[[ Input open ]]
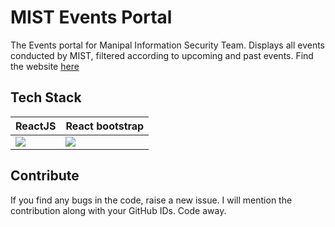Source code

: # MIST Events Portal

The Events portal for Manipal Information Security Team. Displays all events conducted by MIST, filtered according to upcoming and past events. Find the website [here](https://parthiv-m.github.io/events-wearemist/#/)

## Tech Stack

| ReactJS | React bootstrap |
|--|--|
| ![](https://lh4.googleusercontent.com/sBaxDLU9jP8BOaB8vNld8Yu_dv7V3HZGBNBHiguET93-VXWxm1tO3J6PtAWEg46cBAicYGZtZEMwRdYO3NYJUKBrEIT18-KvRUAMIHzQ_Q1sagcKZa3hyKVR4hJaf4VpTV3hoAoa) | ![](https://www.bootstrapcdn.com/assets/img/integrations/react-bootstrap.c4f9aa2.png) |

## Contribute

If you find any bugs in the code, raise a new issue. I will mention the contribution along with your GitHub IDs. Code away. 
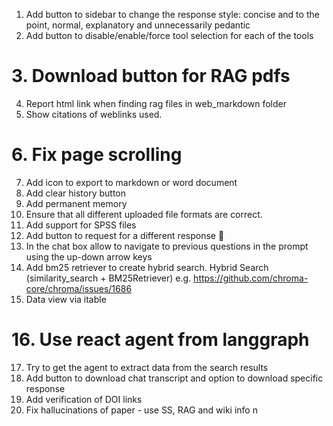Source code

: 1. Add button to sidebar to change the response style: concise and to the point, normal, explanatory and unnecessarily pedantic 
2. Add button to disable/enable/force tool selection for each of the tools
# 3. Download button for RAG pdfs
4. Report html link when finding rag files in web_markdown folder
5. Show citations of weblinks used. 
# 6. Fix page scrolling
7. Add icon to export to markdown or word document
8. Add clear history button
9. Add permanent memory
10. Ensure that all different uploaded file formats are correct.
11. Add support for SPSS files
12. Add button to request for a different response 🔄
13. In the chat box allow to navigate to previous questions in the prompt using the up-down arrow keys
14. Add bm25 retriever to create hybrid search. Hybrid Search (similarity_search + BM25Retriever) e.g. https://github.com/chroma-core/chroma/issues/1686
15. Data view via itable
# 16. Use react agent from langgraph
17. Try to get the agent to extract data from the search results
18. Add button to download chat transcript and option to download specific response
19. Add verification of DOI links
20. Fix hallucinations of paper - use SS, RAG and wiki info
n
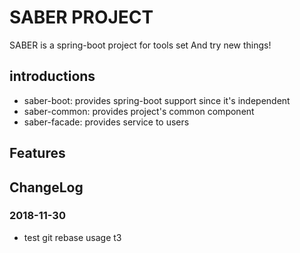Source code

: # SABER PROJECT

SABER is a spring-boot project for tools set And try new things!

## introductions
- saber-boot: provides spring-boot support since it's independent
- saber-common: provides project's common component
- saber-facade: provides service to users

## Features

## ChangeLog

### 2018-11-30
- test git rebase usage t3

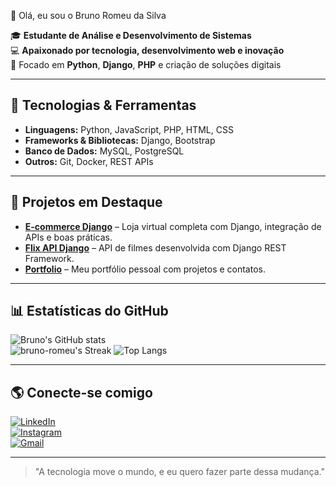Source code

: 👋 Olá, eu sou o Bruno Romeu da Silva

🎓 **Estudante de Análise e Desenvolvimento de Sistemas**  
💻 **Apaixonado por tecnologia, desenvolvimento web e inovação**  
🚀 Focado em **Python**, **Django**, **PHP** e criação de soluções digitais  

---

## 🔧 Tecnologias & Ferramentas
- **Linguagens:** Python, JavaScript, PHP, HTML, CSS  
- **Frameworks & Bibliotecas:** Django, Bootstrap  
- **Banco de Dados:** MySQL, PostgreSQL  
- **Outros:** Git, Docker, REST APIs

---

## 📌 Projetos em Destaque
- [**E-commerce Django**](https://github.com/bruno-romeu/ecommerce-Django) – Loja virtual completa com Django, integração de APIs e boas práticas.  
- [**Flix API Django**](https://github.com/bruno-romeu/flix-API-Django) – API de filmes desenvolvida com Django REST Framework.  
- [**Portfolio**](https://github.com/bruno-romeu/portfolio) – Meu portfólio pessoal com projetos e contatos.  

---

## 📊 Estatísticas do GitHub
![Bruno's GitHub stats](https://github-readme-stats.vercel.app/api?username=bruno-romeu&show_icons=true&theme=dark)  
![bruno-romeu's Streak](https://github-readme-streak-stats.herokuapp.com/?user=bruno-romeu&theme=tokyonight&hide_border=false)
![Top Langs](https://github-readme-stats.vercel.app/api/top-langs/?username=bruno-romeu&layout=compact&theme=dark)

---

## 🌎 Conecte-se comigo
[![LinkedIn](https://img.shields.io/badge/LinkedIn-0077B5?style=for-the-badge&logo=linkedin&logoColor=white)](https://www.linkedin.com/in/bruno-romeu-silva)  
[![Instagram](https://img.shields.io/badge/Instagram-E4405F?style=for-the-badge&logo=instagram&logoColor=white)](https://www.instagram.com/_______bruno/)  
[![Gmail](https://img.shields.io/badge/Gmail-D14836?style=for-the-badge&logo=gmail&logoColor=white)](mailto:bruno.rsilva2004@gmail.com)

---

> "A tecnologia move o mundo, e eu quero fazer parte dessa mudança."  
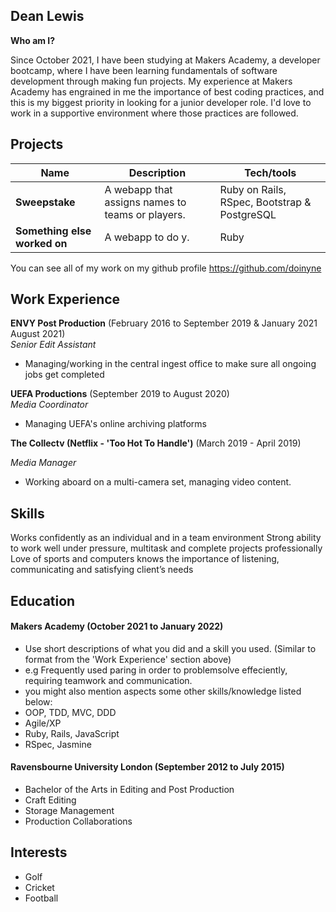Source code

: ## Dean Lewis

**Who am I?**

Since October 2021, I have been studying at Makers Academy, a developer bootcamp, where I have been learning fundamentals of software development through making fun projects. My experience at Makers Academy has engrained in me the importance of best coding practices, and this is my biggest priority in looking for a junior developer role. I'd love to work in a supportive environment where those practices are followed.

## Projects

| Name                         | Description                | Tech/tools           |
| ---------------------------- | -------------------------- | ---------------------|
| **Sweepstake**               | A webapp that assigns names to teams or players.     |Ruby on Rails, RSpec, Bootstrap & PostgreSQL |
| **Something else worked on** | A webapp to do y.          | Ruby                 |

You can see all of my work on my github profile https://github.com/doinyne 

## Work Experience

**ENVY Post Production** (February 2016 to September 2019 & January 2021 August 2021)  
_Senior Edit Assistant_

- Managing/working in the central ingest office to make sure all ongoing jobs get completed

**UEFA Productions** (September 2019 to August 2020)  
_Media Coordinator_

- Managing UEFA's online archiving platforms

**The Collectv (Netflix - 'Too Hot To Handle')** (March 2019 - April 2019)

_Media Manager_

- Working aboard on a multi-camera set, managing video content.

## Skills

Works confidently as an individual and in a team environment
Strong ability to work well under pressure, multitask and complete projects professionally
Love of sports and computers
knows the importance of listening, communicating and satisfying client’s needs


## Education

#### Makers Academy (October 2021 to January 2022)
- Use short descriptions of what you did and a skill you used. (Similar to format from the 'Work Experience' section above)
- e.g Frequently used paring in order to problemsolve effeciently, requiring teamwork and communication.
- you might also mention aspects some other skills/knowledge listed below: 
- OOP, TDD, MVC, DDD
- Agile/XP
- Ruby, Rails, JavaScript
- RSpec, Jasmine

#### Ravensbourne University London (September 2012 to July 2015)

- Bachelor of the Arts in Editing and Post Production
- Craft Editing 
- Storage Management 
- Production Collaborations

## Interests

- Golf
- Cricket
- Football


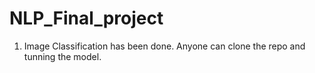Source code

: # NLP_Final_project
1. Image Classification has been done. Anyone can clone the repo and tunning the model.
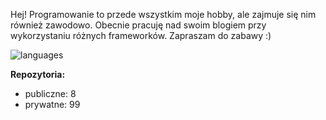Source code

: Hej! Programowanie to przede wszystkim moje hobby, ale zajmuje się nim również zawodowo. Obecnie pracuję nad swoim blogiem przy wykorzystaniu różnych frameworków. Zapraszam do zabawy :)

![languages](https://github-readme-stats.vercel.app/api/top-langs/?username=necodeus&theme=light&hide_border=false&include_all_commits=false&count_private=false&layout=compact)

**Repozytoria:**
- publiczne: 8
- prywatne: 99
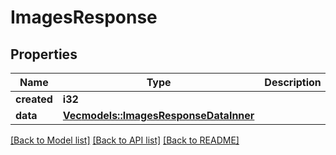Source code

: # ImagesResponse

## Properties
Name | Type | Description | Notes
------------ | ------------- | ------------- | -------------
**created** | **i32** |  | 
**data** | [**Vec<models::ImagesResponseDataInner>**](ImagesResponse_data_inner.md) |  | 

[[Back to Model list]](../README.md#documentation-for-models) [[Back to API list]](../README.md#documentation-for-api-endpoints) [[Back to README]](../README.md)


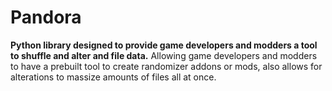 # Pandora
**Python library designed to provide game developers and modders a tool to shuffle and alter and file data.** Allowing game developers and modders to have a prebuilt tool to create randomizer addons or mods, also allows for alterations to massize amounts of files all at once.
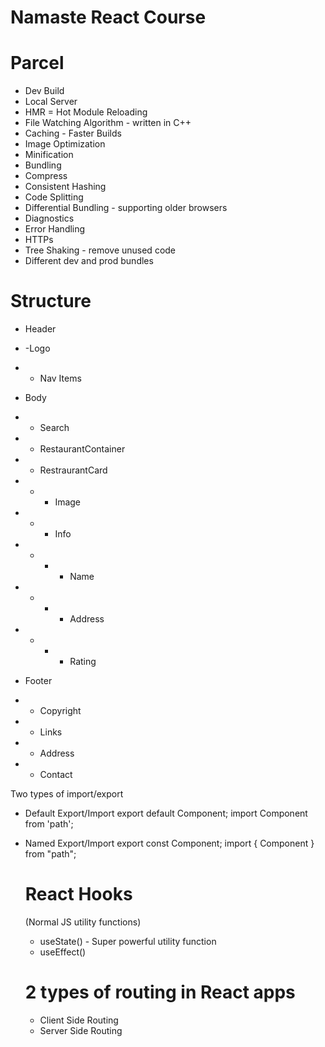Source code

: # Namaste React Course

# Parcel

- Dev Build
- Local Server
- HMR = Hot Module Reloading
- File Watching Algorithm - written in C++
- Caching - Faster Builds
- Image Optimization
- Minification
- Bundling
- Compress
- Consistent Hashing
- Code Splitting
- Differential Bundling - supporting older browsers
- Diagnostics
- Error Handling
- HTTPs
- Tree Shaking - remove unused code
- Different dev and prod bundles

# Structure

- Header
- -Logo
- - Nav Items

- Body
- - Search
- - RestaurantContainer
- - RestraurantCard
- - - Image
- - - Info
- - - - Name
- - - - Address
- - - - Rating

- Footer
- - Copyright
- - Links
- - Address
- - Contact

Two types of import/export

- Default Export/Import
  export default Component;
  import Component from 'path';

- Named Export/Import
  export const Component;
  import { Component } from "path";

  # React Hooks

  (Normal JS utility functions)

  - useState() - Super powerful utility function
  - useEffect()

  # 2 types of routing in React apps

  - Client Side Routing
  - Server Side Routing
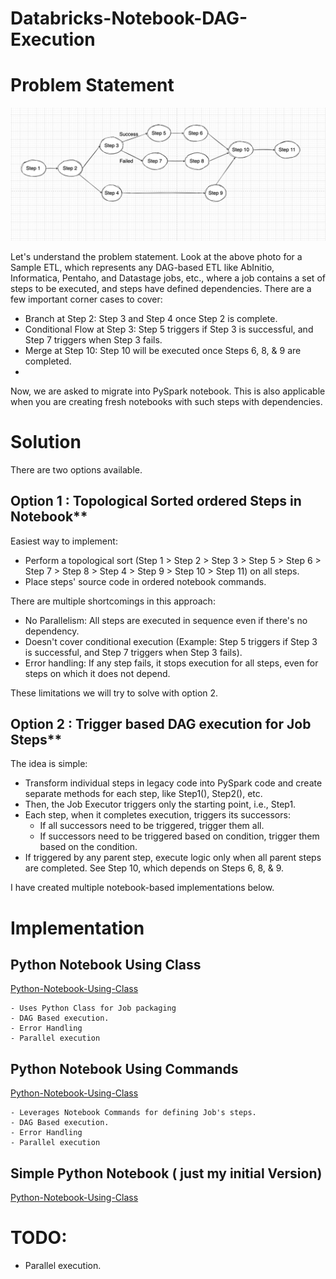 # Databricks-Notebook-DAG-Execution

# Problem Statement

![Alt text](/images/job_flows.png)

Let's understand the problem statement.
Look at the above photo for a Sample ETL, which represents any DAG-based ETL like AbInitio, Informatica, Pentaho, and Datastage jobs, etc., where a job contains a set of steps to be executed, and steps have defined dependencies.
There are a few important corner cases to cover:

- Branch at Step 2: Step 3 and Step 4 once Step 2 is complete.
- Conditional Flow at Step 3: Step 5 triggers if Step 3 is successful, and Step 7 triggers when Step 3 fails.
- Merge at Step 10: Step 10 will be executed once Steps 6, 8, & 9 are completed.
- 
Now, we are asked to migrate into PySpark notebook. This is also applicable when you are creating fresh notebooks with such steps with dependencies.

# Solution

There are two options available.
## Option 1 : Topological Sorted ordered Steps in Notebook**

  Easiest way to implement:
  - Perform a topological sort (Step 1 > Step 2 > Step 3 > Step 5 > Step 6 > Step 7 > Step 8 > Step 4 > Step 9 > Step 10 > Step 11) on all steps.
  - Place steps' source code in ordered notebook commands.
    
  There are multiple shortcomings in this approach:
  - No Parallelism: All steps are executed in sequence even if there's no dependency.
  - Doesn't cover conditional execution (Example: Step 5 triggers if Step 3 is successful, and Step 7 triggers when Step 3 fails).
  - Error handling: If any step fails, it stops execution for all steps, even for steps on which it does not depend.
    
These limitations we will try to solve with option 2.
     
## Option 2 : Trigger based DAG execution for Job Steps**

     
  The idea is simple:
  
  - Transform individual steps in legacy code into PySpark code and create separate methods for each step, like Step1(), Step2(), etc.
  - Then, the Job Executor triggers only the starting point, i.e., Step1.
  - Each step, when it completes execution, triggers its successors:
    - If all successors need to be triggered, trigger them all.
    - If successors need to be triggered based on condition, trigger them based on the condition.
  - If triggered by any parent step, execute logic only when all parent steps are completed. See Step 10, which depends on Steps 6, 8, & 9.
  
  I have created multiple notebook-based implementations below.
           
# Implementation


## Python Notebook Using Class 

  [Python-Notebook-Using-Class](notebooks/Python-Notebook-Using-Class.ipynb)

    - Uses Python Class for Job packaging
    - DAG Based execution.
    - Error Handling
    - Parallel execution
    
## Python Notebook Using Commands

[Python-Notebook-Using-Class](notebooks/Python-Notebook-Using-Commands.ipynb)

    - Leverages Notebook Commands for defining Job's steps.
    - DAG Based execution.
    - Error Handling
    - Parallel execution

## Simple Python Notebook ( just my initial Version) 

[Python-Notebook-Using-Class](notebooks/Python-Notebook-V1.ipynb)


# TODO:
 * Parallel execution.
   
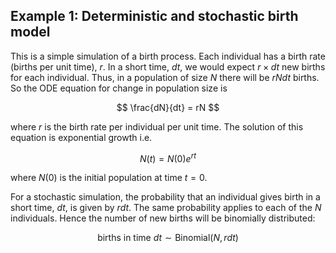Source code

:## Example 1: Deterministic and stochastic birth model

This is a simple simulation of a birth process. Each individual has a birth rate (births per unit time), $r$. In a short time, $dt$, we would expect $r \times dt$ new births for each individual. Thus, in a population of size $N$ there will be $rNdt$ births. So the ODE equation for change in population size is

$$ \frac{dN}{dt}  = rN $$

where $r$ is the birth rate per individual per unit time. The solution of this equation is exponential growth i.e.

$$ N(t) = N(0) e^{rt}$$

where $N(0)$ is the initial population at time $t = 0$.

For a stochastic simulation, the probability that an individual gives birth in a short time, $dt$, is given by $r dt$. The same probability applies to each of the $N$ individuals. Hence the number of new births will be binomially distributed:

$$ \mbox{births in time } dt \sim \mathrm{Binomial}(N, rdt) $$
[[ Input closed ]]
## Problem to solve
Write out exactly and only the lines that run from the start of the data above through the line containing "15. Data view via itable", leaving the pictures out.

## Exercise response
Source code

: # MIST Events Portal

The Events portal for Manipal Information Security Team. Displays all events conducted by MIST, filtered according to upcoming and past events. Find the website [here](https://parthiv-m.github.io/events-wearemist/#/)

## Tech Stack

| ReactJS | React bootstrap |
|--|--|
| ![](https://lh4.googleusercontent.com/sBaxDLU9jP8BOaB8vNld8Yu_dv7V3HZGBNBHiguET93-VXWxm1tO3J6PtAWEg46cBAicYGZtZEMwRdYO3NYJUKBrEIT18-KvRUAMIHzQ_Q1sagcKZa3hyKVR4hJaf4VpTV3hoAoa) | ![](https://www.bootstrapcdn.com/assets/img/integrations/react-bootstrap.c4f9aa2.png) |

## Contribute

If you find any bugs in the code, raise a new issue. I will mention the contribution along with your GitHub IDs. Code away. 
Source code

: 1. Add button to sidebar to change the response style: concise and to the point, normal, explanatory and unnecessarily pedantic 
2. Add button to disable/enable/force tool selection for each of the tools
# 3. Download button for RAG pdfs
4. Report html link when finding rag files in web_markdown folder
5. Show citations of weblinks used. 
# 6. Fix page scrolling
7. Add icon to export to markdown or word document
8. Add clear history button
9. Add permanent memory
10. Ensure that all different uploaded file formats are correct.
11. Add support for SPSS files
12. Add button to request for a different response 🔄
13. In the chat box allow to navigate to previous questions in the prompt using the up-down arrow keys
14. Add bm25 retriever to create hybrid search. Hybrid Search (similarity_search + BM25Retriever) e.g. https://github.com/chroma-core/chroma/issues/1686
15. Data view via itable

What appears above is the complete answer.